# New GBR babies :)



## DigzTheBeatz (Dec 6, 2010)

My rams spawned again. Very quickly I might ad. At first I thought they were eating this drop, but it turns out they just sucked them up in their mouths and moved them. 

Anyways, I have some questions. How often should I keep doing water changes? I've been doing about 25-30% every 2-3 days. The eggs hatched a couple days ago. They aren't free swimming yet. I know it will still be a few days before they are free swimming. How do I feed them when they can't swim to get it? I have some food, but they are not in a place where the food will fall. How often should I feed them? Should the parents stay with them the whole time? 

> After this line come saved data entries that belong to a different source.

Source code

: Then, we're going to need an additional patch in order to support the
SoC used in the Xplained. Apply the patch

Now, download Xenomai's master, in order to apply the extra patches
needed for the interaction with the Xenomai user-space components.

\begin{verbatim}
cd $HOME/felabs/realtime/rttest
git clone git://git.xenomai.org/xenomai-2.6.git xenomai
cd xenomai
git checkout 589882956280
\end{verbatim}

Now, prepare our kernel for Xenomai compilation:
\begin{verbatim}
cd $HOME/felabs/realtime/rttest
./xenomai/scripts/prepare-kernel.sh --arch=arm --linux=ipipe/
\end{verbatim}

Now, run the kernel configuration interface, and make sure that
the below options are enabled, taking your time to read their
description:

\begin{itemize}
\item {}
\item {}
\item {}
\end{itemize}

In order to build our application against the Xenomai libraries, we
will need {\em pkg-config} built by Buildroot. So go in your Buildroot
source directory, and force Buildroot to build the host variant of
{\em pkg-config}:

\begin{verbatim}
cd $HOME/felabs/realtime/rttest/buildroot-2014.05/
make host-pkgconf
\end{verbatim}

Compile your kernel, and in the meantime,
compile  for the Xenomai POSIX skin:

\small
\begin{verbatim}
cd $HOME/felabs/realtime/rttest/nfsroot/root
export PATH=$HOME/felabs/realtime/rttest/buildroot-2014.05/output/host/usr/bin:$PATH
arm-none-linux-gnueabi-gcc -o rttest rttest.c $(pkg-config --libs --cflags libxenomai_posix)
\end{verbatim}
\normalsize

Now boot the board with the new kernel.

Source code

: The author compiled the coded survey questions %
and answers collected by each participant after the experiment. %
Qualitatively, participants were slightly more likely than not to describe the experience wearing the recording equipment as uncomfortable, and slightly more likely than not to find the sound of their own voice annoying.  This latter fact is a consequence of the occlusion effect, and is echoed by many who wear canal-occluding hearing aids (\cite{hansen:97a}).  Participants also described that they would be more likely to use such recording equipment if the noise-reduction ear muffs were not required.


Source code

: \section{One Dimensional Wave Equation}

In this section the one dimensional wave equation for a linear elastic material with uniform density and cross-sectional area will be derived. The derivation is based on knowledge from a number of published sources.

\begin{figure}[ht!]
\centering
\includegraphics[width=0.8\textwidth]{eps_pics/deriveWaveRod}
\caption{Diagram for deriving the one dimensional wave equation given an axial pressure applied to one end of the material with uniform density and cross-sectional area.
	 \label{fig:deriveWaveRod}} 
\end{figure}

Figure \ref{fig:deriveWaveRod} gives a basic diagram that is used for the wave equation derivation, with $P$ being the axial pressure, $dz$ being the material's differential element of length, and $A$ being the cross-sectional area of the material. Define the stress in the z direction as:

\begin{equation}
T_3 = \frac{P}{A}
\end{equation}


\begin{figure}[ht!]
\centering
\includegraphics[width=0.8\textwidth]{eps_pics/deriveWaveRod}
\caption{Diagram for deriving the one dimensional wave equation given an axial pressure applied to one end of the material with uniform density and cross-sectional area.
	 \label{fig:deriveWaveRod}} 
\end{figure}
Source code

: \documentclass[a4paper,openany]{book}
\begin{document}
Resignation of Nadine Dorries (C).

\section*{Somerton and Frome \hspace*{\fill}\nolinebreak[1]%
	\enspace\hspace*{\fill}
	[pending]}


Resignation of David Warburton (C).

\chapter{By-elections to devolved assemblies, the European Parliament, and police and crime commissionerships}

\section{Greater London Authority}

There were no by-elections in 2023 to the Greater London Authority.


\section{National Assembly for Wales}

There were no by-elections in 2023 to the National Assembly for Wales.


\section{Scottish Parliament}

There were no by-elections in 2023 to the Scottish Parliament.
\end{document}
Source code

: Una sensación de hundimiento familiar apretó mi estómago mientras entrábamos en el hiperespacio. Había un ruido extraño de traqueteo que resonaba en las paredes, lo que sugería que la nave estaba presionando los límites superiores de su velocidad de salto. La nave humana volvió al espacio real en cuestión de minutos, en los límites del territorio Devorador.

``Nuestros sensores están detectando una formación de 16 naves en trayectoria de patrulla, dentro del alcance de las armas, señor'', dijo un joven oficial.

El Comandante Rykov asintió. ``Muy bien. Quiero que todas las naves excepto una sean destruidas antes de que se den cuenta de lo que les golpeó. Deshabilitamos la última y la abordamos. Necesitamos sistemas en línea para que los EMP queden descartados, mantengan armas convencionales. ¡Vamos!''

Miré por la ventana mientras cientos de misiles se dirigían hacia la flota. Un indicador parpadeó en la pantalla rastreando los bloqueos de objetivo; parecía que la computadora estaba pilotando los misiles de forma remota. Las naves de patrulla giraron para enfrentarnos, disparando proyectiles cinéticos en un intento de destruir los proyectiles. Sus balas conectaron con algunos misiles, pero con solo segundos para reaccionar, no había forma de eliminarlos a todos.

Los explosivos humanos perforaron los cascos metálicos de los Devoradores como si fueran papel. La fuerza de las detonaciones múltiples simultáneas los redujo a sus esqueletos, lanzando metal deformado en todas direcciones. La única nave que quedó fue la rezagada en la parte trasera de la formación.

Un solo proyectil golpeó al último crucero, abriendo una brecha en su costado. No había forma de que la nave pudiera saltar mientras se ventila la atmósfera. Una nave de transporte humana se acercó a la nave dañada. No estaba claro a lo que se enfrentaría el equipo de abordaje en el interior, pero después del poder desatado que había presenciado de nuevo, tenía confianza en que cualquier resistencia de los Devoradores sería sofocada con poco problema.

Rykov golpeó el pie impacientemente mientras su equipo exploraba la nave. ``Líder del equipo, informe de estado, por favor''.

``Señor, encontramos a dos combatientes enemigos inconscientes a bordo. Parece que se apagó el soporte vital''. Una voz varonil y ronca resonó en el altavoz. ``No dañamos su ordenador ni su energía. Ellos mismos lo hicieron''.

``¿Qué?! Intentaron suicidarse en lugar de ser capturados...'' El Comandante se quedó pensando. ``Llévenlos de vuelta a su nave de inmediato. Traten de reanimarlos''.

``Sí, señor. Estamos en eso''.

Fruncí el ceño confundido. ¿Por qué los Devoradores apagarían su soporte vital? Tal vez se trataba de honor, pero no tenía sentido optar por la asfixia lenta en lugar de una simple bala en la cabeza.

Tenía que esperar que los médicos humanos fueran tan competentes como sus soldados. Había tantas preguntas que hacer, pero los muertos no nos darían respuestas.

I'm so excited. This is my first successful GBR spawn. It's cute to watch the parents take care of the wrigglers. They moved them from the flat top of the bridge to the anchor part of a fake plant that is floating instead of stuck in the gravel. When one falls the parents are on it. They suck the baby up their mouth and spit them back out with the others. I can't wait to see how many there will be.


----------



## Betta man (Mar 25, 2011)

Congrats! I don't know much about raising rams, but I've learned some. Feed them something like hikari first bites. Feed them when they're schooling. They should be free swimming in a day or two. Be careful cleaning the container. Do you have gravel in that tank? The fry may get stuck in the gravel.


----------



## DigzTheBeatz (Dec 6, 2010)

I have some fry food. They will be fine waiting until they are free swimming? I have gravel in the tank. I just wont vacuum it as often.


----------



## emc7 (Jul 23, 2005)

If you are keeping them with mom and dad its much easier. The parents will keep them away from the siphon and bring them to the food or bring the food to them. Keep up with water changes and increase them a bit since you will be feeding more but be careful with temp and dechlor. Don't feed at all until they are moving in a 'swarm' or 'cloud' and not bouncing on the bottom. Twice a day minimum, but more is better. If you've overfed, change more water.


----------



## lohachata (Jan 27, 2006)

instead of using a siphon , use a glass so as not to suck up any fry..
remember to mix the fry food with some tank water and shake it up and then pour it in the water..good to see they spawned again....gonna have to buy some from you when they get big enough....


----------



## DigzTheBeatz (Dec 6, 2010)

Thanks emc7 and lohachata! I can't wait until they start swimming around! The only fry I have ever had were platies. Should be soon that they will start swimming around.


----------



## bchbum16 (Jun 21, 2011)

Jealousy!!! I can't wait til mine spawn!!! I'd love to keep hearing how your fry are doing and how you are taking care of them! Congrats though!


----------



## DigzTheBeatz (Dec 6, 2010)

The babies are MIA today. I don't see them in the usual spot. Hoping the parents just moved them, but they seem to be fighting today. Looks like he's going after her mostly. I bought some java moss for the parents to hide the babies in. I hope they move them there.


----------



## bchbum16 (Jun 21, 2011)

uh oh... hoping for the best!


----------



## lohachata (Jan 27, 2006)

look digz ; sit your butt down and quit fussin...it is very common for most cichlids to eat their first few spawns...what the heck ; Cronus ate his kids...except for one...lol
this is just like becoming a parent...a very anxious time.....like i said..set up a 15 gallon just for the pair with a few dwarf cories...dark natural gravel with plants..sponge or undergravel filtration , some driftwood and a few hiding places...a 4" clay flowerpot on it's side with a flat smooth piece of stone right in front of it...
just relax and keep em happy.....lol


----------